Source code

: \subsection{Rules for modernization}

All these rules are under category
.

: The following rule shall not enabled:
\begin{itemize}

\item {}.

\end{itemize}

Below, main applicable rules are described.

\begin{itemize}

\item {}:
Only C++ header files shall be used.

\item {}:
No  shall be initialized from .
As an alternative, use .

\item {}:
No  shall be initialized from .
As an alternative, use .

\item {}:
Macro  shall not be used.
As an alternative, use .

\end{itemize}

- **ACTION ITEM**
An exact copy of the entire material is required.

- **RESPONSE TO THIS TASK**
Source code

: \subsection{Rules for modernization}

All these rules are under category
.

: The following rule shall not enabled:
\begin{itemize}

\item {}.

\end{itemize}

Below, main applicable rules are described.

\begin{itemize}

\item {}:
Only C++ header files shall be used.

\item {}:
No  shall be initialized from .
As an alternative, use .

\item {}:
No  shall be initialized from .
As an alternative, use .

\item {}:
Macro  shall not be used.
As an alternative, use .

\end{itemize}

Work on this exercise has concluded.